Maybe the answer to that question can be seen in my daughters and their "lost" cell phones. To Haley her phone is important to her. Its her form of communication and as an active teenage girl she needs to communicate with friends, teacher,coaches and her parents. When I asked her why her phone is important to her she said "it's my communication to the world and without it I feel like a piece of me is missing!"She is extreme, I know, lol. Emily on the other hand usually just plays games on her phone. She has filled the memory with pics so she can't use the camera unless she deletes the pics. She only texts a few friends and that is rarely. Her phone is of little importance to her. She is much more concerned about her stuffed unicorn, Fluffy. Maybe the length of how long you look for what you have lost depends on the importance of the missing object to the person who is trying to locate it.

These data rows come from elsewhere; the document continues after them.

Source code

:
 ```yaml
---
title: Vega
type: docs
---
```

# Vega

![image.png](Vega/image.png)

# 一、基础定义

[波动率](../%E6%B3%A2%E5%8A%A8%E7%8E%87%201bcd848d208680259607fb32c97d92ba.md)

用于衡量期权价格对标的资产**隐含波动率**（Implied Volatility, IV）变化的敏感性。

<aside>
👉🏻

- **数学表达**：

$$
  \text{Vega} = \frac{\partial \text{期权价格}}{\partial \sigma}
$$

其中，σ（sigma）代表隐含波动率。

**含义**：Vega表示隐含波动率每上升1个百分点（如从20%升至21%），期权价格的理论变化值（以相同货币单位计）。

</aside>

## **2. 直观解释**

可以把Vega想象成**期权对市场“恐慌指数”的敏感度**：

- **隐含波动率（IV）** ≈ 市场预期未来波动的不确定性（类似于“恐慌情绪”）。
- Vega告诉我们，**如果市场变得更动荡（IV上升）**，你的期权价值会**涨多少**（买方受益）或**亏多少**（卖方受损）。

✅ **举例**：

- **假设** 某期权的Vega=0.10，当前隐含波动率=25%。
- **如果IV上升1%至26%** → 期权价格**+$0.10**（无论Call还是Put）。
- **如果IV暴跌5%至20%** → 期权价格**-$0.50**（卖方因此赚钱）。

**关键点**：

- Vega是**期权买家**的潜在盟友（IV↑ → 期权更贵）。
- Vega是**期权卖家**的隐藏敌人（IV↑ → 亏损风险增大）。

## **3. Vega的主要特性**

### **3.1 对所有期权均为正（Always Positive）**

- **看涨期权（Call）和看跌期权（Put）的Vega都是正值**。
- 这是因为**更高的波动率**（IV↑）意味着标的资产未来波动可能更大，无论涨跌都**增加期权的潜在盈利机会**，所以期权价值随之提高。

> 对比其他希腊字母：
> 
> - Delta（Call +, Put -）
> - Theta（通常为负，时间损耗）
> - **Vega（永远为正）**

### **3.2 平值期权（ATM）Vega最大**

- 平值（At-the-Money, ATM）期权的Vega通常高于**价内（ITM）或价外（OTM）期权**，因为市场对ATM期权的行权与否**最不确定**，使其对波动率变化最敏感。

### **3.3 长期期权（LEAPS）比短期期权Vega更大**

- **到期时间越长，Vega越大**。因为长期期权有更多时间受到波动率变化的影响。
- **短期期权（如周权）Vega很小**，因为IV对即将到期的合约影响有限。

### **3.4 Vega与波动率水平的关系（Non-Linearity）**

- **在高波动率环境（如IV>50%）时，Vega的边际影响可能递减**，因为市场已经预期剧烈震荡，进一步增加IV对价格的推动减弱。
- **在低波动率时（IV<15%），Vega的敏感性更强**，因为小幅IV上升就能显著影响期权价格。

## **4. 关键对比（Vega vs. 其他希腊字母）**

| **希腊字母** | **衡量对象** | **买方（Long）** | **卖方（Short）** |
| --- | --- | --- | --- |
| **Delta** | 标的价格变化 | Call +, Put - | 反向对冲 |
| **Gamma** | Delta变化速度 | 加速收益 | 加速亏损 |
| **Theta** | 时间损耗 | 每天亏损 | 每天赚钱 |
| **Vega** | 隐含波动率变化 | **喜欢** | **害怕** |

36 years ago today I lost something and I am still looking for it. On June 12, 1978  I was born in an unknown location that was approximately somewhere within 3 hours of the Tulsa County Fairgrounds. I don't know who gave birth to me, who delivered, or the time of my birth. I know that my umbilical cord was tied with a twisty tie from a bread sack. I also know that there must have been complications at birth because I have been diagnosed with cerebral palsy, which is caused by lack of oxygen at birth. I was left in a phone booth at the Tulsa State Fairgrounds within a few hours after my birth. I got the privilege of chatting with one of the officers who found me. He told me that he was working a stake out that day close to the fairgrounds when he got the call that there was a baby at the fairgrounds. He said  they turned on the sirens and got to me in less than 5 minutes. From there I was taken to the hospital. The doctors said I appeared to be 4 hours old and in good health.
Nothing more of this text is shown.